## EXERCISE OBJECTIVE:
Lines before the one containing "3. **专用优化**：针对Excel XML格式的特定优化" are to be skipped; reproduce that line and the rest of the records below exactly.

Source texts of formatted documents
[Start of section]
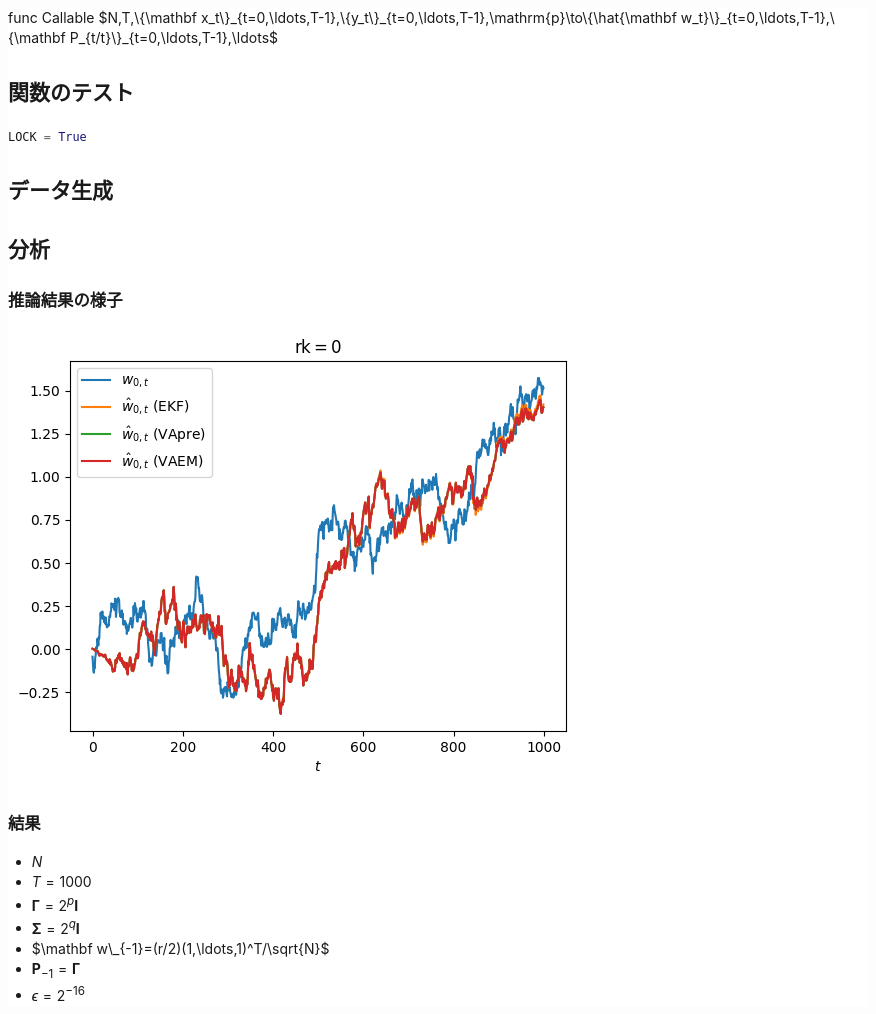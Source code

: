 <td>func</td>
<td>Callable</td>
<td><span class="math inline">$N,T,\{\mathbf
x_t\}_{t=0,\ldots,T-1},\{y_t\}_{t=0,\ldots,T-1},\mathrm{p}\to\{\hat{\mathbf
w_t}\}_{t=0,\ldots,T-1},\{\mathbf
P_{t/t}\}_{t=0,\ldots,T-1},\ldots$</span></td>
</tr>
</tbody>
</table>

## 関数のテスト

``` python
LOCK = True
```

## データ生成

## 分析

### 推論結果の様子

![](00_Analysis00_files/figure-commonmark/cell-11-output-1.png)

### 結果

- *N*
- *T* = 1000
- **Γ** = 2<sup>*p*</sup>**I**
- **Σ** = 2<sup>*q*</sup>**I**
- $\mathbf w\_{-1}=(r/2)(1,\ldots,1)^T/\sqrt{N}$
- **P**<sub>−1</sub> = **Γ**
- *ϵ* = 2<sup>−16</sup>

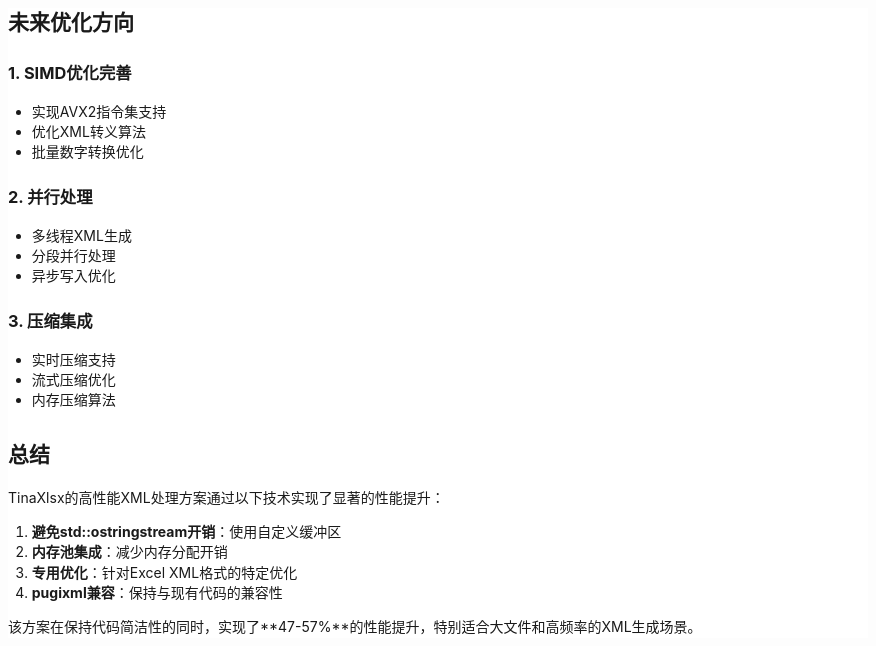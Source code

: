## 未来优化方向

### 1. SIMD优化完善

- 实现AVX2指令集支持
- 优化XML转义算法
- 批量数字转换优化

### 2. 并行处理

- 多线程XML生成
- 分段并行处理
- 异步写入优化

### 3. 压缩集成

- 实时压缩支持
- 流式压缩优化
- 内存压缩算法

## 总结

TinaXlsx的高性能XML处理方案通过以下技术实现了显著的性能提升：

1. **避免std::ostringstream开销**：使用自定义缓冲区
2. **内存池集成**：减少内存分配开销
3. **专用优化**：针对Excel XML格式的特定优化
4. **pugixml兼容**：保持与现有代码的兼容性

该方案在保持代码简洁性的同时，实现了**47-57%**的性能提升，特别适合大文件和高频率的XML生成场景。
[End of section]
## WRITTEN RESPONSE:
3. **专用优化**：针对Excel XML格式的特定优化
4. **pugixml兼容**：保持与现有代码的兼容性

该方案在保持代码简洁性的同时，实现了**47-57%**的性能提升，特别适合大文件和高频率的XML生成场景。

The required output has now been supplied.